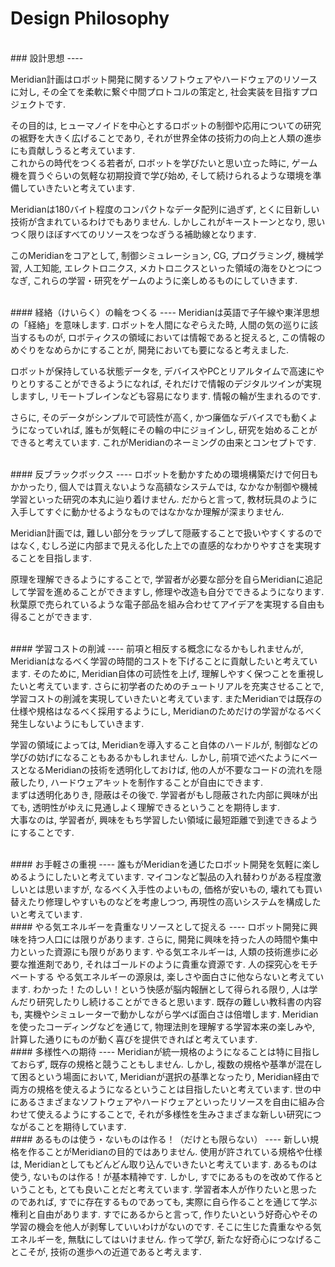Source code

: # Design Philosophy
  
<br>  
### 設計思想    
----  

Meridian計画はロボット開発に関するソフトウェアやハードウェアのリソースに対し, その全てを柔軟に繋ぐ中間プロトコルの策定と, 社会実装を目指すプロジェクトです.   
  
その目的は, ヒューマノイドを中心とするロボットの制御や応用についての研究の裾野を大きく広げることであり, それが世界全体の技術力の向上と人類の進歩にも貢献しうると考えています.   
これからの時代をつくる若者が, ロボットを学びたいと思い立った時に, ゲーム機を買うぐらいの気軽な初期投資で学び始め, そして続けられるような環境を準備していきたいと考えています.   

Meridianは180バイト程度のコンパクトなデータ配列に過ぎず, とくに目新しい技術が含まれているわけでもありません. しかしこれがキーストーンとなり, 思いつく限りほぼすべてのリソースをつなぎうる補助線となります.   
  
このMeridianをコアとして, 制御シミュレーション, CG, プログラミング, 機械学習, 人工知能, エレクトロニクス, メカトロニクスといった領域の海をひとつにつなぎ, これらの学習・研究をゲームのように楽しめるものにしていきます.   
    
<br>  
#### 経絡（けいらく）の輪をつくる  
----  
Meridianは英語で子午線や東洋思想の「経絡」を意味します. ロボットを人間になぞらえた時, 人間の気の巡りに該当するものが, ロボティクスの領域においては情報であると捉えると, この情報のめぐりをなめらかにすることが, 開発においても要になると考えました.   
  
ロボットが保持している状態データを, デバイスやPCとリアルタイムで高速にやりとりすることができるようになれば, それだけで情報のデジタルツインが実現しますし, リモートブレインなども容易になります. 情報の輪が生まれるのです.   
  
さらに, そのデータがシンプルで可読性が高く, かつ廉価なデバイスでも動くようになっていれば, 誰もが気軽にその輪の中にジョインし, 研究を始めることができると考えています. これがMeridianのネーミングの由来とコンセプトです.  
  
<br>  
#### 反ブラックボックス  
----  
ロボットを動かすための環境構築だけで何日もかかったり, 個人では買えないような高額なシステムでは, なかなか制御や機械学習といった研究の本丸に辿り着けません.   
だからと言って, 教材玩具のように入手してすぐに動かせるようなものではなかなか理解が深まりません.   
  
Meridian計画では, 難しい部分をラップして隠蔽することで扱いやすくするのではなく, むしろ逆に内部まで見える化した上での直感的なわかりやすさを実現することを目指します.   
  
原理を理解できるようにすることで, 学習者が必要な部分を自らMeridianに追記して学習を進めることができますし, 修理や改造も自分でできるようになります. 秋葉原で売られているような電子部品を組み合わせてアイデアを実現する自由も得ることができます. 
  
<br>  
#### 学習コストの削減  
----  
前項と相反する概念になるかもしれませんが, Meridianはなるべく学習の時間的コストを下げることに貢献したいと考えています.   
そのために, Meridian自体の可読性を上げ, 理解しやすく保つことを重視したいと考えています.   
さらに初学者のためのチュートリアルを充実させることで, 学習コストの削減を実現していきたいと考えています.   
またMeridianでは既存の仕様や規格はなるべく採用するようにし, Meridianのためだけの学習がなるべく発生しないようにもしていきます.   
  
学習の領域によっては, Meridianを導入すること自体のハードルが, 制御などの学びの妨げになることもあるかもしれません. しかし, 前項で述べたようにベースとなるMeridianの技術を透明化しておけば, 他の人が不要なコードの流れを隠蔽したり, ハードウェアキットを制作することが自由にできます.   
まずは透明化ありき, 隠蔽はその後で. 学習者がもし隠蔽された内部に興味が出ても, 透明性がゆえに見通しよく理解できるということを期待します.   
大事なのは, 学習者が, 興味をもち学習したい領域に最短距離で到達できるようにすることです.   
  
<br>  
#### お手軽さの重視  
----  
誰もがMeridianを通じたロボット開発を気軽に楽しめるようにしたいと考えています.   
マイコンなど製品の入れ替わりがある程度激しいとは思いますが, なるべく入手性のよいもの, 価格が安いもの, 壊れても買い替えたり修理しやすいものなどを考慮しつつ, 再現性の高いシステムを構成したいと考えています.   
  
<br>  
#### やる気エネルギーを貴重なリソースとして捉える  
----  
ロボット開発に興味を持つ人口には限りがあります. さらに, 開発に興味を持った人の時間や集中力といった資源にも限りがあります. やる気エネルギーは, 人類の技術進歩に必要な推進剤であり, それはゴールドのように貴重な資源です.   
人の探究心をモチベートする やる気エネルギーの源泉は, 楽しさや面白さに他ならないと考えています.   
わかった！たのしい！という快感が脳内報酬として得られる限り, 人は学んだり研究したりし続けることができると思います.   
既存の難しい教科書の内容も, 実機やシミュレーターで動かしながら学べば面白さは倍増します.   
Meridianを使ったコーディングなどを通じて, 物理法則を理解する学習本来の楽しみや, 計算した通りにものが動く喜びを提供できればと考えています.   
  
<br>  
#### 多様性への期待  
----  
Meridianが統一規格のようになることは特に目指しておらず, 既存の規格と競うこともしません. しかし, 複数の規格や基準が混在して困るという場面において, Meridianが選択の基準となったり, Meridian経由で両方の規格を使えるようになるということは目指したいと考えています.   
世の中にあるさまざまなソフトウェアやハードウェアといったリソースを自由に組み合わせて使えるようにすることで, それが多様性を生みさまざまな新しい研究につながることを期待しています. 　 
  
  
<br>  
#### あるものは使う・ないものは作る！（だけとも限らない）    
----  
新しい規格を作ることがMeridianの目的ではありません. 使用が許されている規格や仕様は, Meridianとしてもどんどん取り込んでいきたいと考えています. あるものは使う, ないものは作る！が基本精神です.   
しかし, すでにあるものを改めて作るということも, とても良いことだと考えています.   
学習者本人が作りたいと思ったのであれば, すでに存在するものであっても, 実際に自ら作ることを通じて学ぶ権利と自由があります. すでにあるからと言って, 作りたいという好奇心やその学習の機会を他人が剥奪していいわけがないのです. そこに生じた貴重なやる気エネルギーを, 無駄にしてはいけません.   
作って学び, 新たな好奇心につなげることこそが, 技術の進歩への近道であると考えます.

══════

Your task.
Could you write out, exactly as they stand, only the lines above that begin at the line with "学習の領域によっては, Meridianを導入すること自体のハードルが, 制御などの学びの妨げになることもあるかもしれません." and stop after the line with "ロボット開発に興味を持つ人口には限りがあります. さらに, 開発に興味を持った人の時間や集中力といった資源にも限りがあります."?

Reply.
学習の領域によっては, Meridianを導入すること自体のハードルが, 制御などの学びの妨げになることもあるかもしれません. しかし, 前項で述べたようにベースとなるMeridianの技術を透明化しておけば, 他の人が不要なコードの流れを隠蔽したり, ハードウェアキットを制作することが自由にできます.   
まずは透明化ありき, 隠蔽はその後で. 学習者がもし隠蔽された内部に興味が出ても, 透明性がゆえに見通しよく理解できるということを期待します.   
大事なのは, 学習者が, 興味をもち学習したい領域に最短距離で到達できるようにすることです.   
  
<br>  
#### お手軽さの重視  
----  
誰もがMeridianを通じたロボット開発を気軽に楽しめるようにしたいと考えています.   
マイコンなど製品の入れ替わりがある程度激しいとは思いますが, なるべく入手性のよいもの, 価格が安いもの, 壊れても買い替えたり修理しやすいものなどを考慮しつつ, 再現性の高いシステムを構成したいと考えています.   
  
<br>  
#### やる気エネルギーを貴重なリソースとして捉える  
----  
ロボット開発に興味を持つ人口には限りがあります. さらに, 開発に興味を持った人の時間や集中力といった資源にも限りがあります. やる気エネルギーは, 人類の技術進歩に必要な推進剤であり, それはゴールドのように貴重な資源です.   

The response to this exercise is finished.